Experimental Visualization Lab at UCSB Receives Grants from the Deutsch Foundation and the National Science Foundation
The Experimental Visualization Lab (ExpVisLab) at UC Santa Barbara has received from the Robert W. Deutsch Foundation and the National Science Foundation grants totaling $224,000 to support scholarly work in data visualization and computational photography.
Under the direction of George Legrady, professor of digital media in the Media Arts & Technology (MAT) graduate program at UCSB, the ExpVisLab is dedicated to research in visual and spatial data visualization and optical-computational processes. The work is based on an interdisciplinary approach that combines methodologies from the arts and engineering.
The Robert W. Deutsch Foundation, a private philanthropic organization that supports technology-related programs through strategic partnerships with public universities, awarded $200,000 to the ExpVisLab and UCSB's Allosphere, a cutting edge facility for data and scientific visualization, directed by JoAnn Kuchera-Morin, MAT professor and director of the campus's Allosphere.
The $124,000 grant from the National Science Foundation will help fund experimental research to study the analysis of complex images. This project consists of a distributed system of three robotically-mobile cameras, collectively analyzing a subject to create an optimally synthesized view of it.
Both the ExpVisLab and the Allosphere, which is located in the California Nanotechnology Institute at UCSB, are part of the MAT graduate program.

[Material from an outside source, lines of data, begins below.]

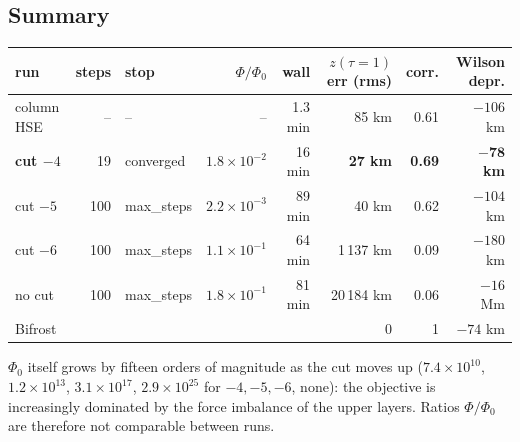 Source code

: \subsection{Summary}
\begin{center}\small
\begin{tabular}{lrlrrrrr}
\toprule
run & steps & stop & $\Phi/\Phi_0$ & wall & $z(\tau{=}1)$ err (rms) & corr. & Wilson depr.\\
\midrule
column HSE & -- & -- & -- & 1.3 min & 85 km & 0.61 & $-106$ km\\
\textbf{cut $-4$} & 19 & converged & $1.8\times10^{-2}$ & 16 min & \textbf{27 km} & \textbf{0.69} & $\mathbf{-78}$ \textbf{km}\\
cut $-5$ & 100 & max\_steps & $2.2\times10^{-3}$ & 89 min & 40 km & 0.62 & $-104$ km\\
cut $-6$ & 100 & max\_steps & $1.1\times10^{-1}$ & 64 min & 1\,137 km & 0.09 & $-180$ km\\
no cut & 100 & max\_steps & $1.8\times10^{-1}$ & 81 min & 20\,184 km & 0.06 & $-16$ Mm\\
Bifrost & & & & & 0 & 1 & $-74$ km\\
\bottomrule
\end{tabular}
\end{center}
$\Phi_0$ itself grows by fifteen orders of magnitude as the cut moves up ($7.4\times10^{10}$, $1.2\times10^{13}$,
$3.1\times10^{17}$, $2.9\times10^{25}$ for $-4,-5,-6$, none): the objective is increasingly dominated by the force
imbalance of the upper layers. Ratios $\Phi/\Phi_0$ are therefore not comparable between runs.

Legrady described the critical contributions that such an interdisciplinary approach can bring to the fields of data visualization and computational photography. "In both fields, engineers develop the computational and physics fundamentals, whereas the visual experts bring methodologies from aesthetics and cultural analysis to study the communication potentials and operations at the reception level," he said. "Experiments through implementation and software/hardware prototype design may potentially contribute feedback to advance engineering and lead to innovation in the arts."
Before transitioning to interactive multimedia in the early 1990's, Legrady focused his research analysis of the visual language of the photographic image. "Optical systems still proceed on the basis that the photographic image is neutral in its representation of the world, and this funding will allow to dig deeper and identify how contemporary imaging systems are reformulating how the culture at large, and scientists in the lab, internalize such images," he said.
Legrady acknowledged the great opportunities the two grants offer in advancing the interdisciplinary approach the MAT program has fostered during the past decade, integrating the knowledge bases of the arts and engineering. MAT faculty members represent a broad range of expertise that includes computer science, signal processing and multimedia engineering, electronic music, architecture, and digital arts.
† George Legrady (second from right) in the Experimental Visualization Lab with graduate students (back row, l-r) Marco Pinter, Qian Liu, and Danny Bazo; and (front row, l-r) Karl Yerkes and Yuan-Yi Fan.